PARIS (Reuters) - France's presidential rivals scrambled on Tuesday to seduce nearly a fifth of the electorate that voted for far right anti-immigration crusader Marine Le Pen, voicing sympathy for voters' distress in the economic crisis.
Conservative President Nicolas Sarkozy, fighting for his political life after being beaten into second place in Sunday's first round, declared that no issues were taboo and hammered away at rallies and in interviews on Le Pen's themes of fear of immigration, insecurity, Islam and unregulated trade.
His Socialist rival, Francois Hollande, who topped the poll and is favorite to win a May 6 runoff against Sarkozy, said National Front voters had expressed "social anger" and vowed to defend them from "financial globalization and a failing Europe".
A cartoon in the daily Le Monde parodying Romeo and Juliette depicted Hollande and Sarkozy stabbing each other in the back while offering bouquets in French national colors and serenading Le Pen voters looking down from a balcony.

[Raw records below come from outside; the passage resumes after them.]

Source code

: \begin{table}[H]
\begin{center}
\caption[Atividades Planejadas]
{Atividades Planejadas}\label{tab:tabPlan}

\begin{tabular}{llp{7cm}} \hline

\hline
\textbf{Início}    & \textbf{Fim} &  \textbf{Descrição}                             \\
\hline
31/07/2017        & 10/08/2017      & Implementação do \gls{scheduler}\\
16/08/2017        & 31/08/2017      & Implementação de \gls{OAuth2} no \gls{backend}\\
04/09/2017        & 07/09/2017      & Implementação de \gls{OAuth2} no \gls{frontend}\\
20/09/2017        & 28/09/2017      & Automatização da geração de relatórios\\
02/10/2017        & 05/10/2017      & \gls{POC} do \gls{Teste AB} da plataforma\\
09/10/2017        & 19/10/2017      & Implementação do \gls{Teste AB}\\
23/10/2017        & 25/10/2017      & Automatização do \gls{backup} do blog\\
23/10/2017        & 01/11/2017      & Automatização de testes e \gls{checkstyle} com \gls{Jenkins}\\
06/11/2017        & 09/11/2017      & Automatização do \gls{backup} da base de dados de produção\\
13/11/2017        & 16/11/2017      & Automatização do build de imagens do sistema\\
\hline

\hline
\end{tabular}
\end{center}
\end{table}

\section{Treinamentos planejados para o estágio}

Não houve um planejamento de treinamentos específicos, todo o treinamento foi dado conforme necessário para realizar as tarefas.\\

"Do you know these guys?" one hard-hatted Le Pen supporter in overalls asks. "Never seen them before," his mate replies.
The first opinion poll to be taken since Sunday's first round by the Ifop institute showed Hollande 10 points ahead of Sarkozy with 55 percent of voting intentions for the runoff.
Sarkozy used each campaign stop to address Le Pen's six million voters while accusing the left of talking down to them.
"I want to talk to the little people, to the foot soldiers, to people in the countryside, to pensioners," the president told one rally, saying the National Front leader had drawn a "crisis vote" in "the part of France that is suffering".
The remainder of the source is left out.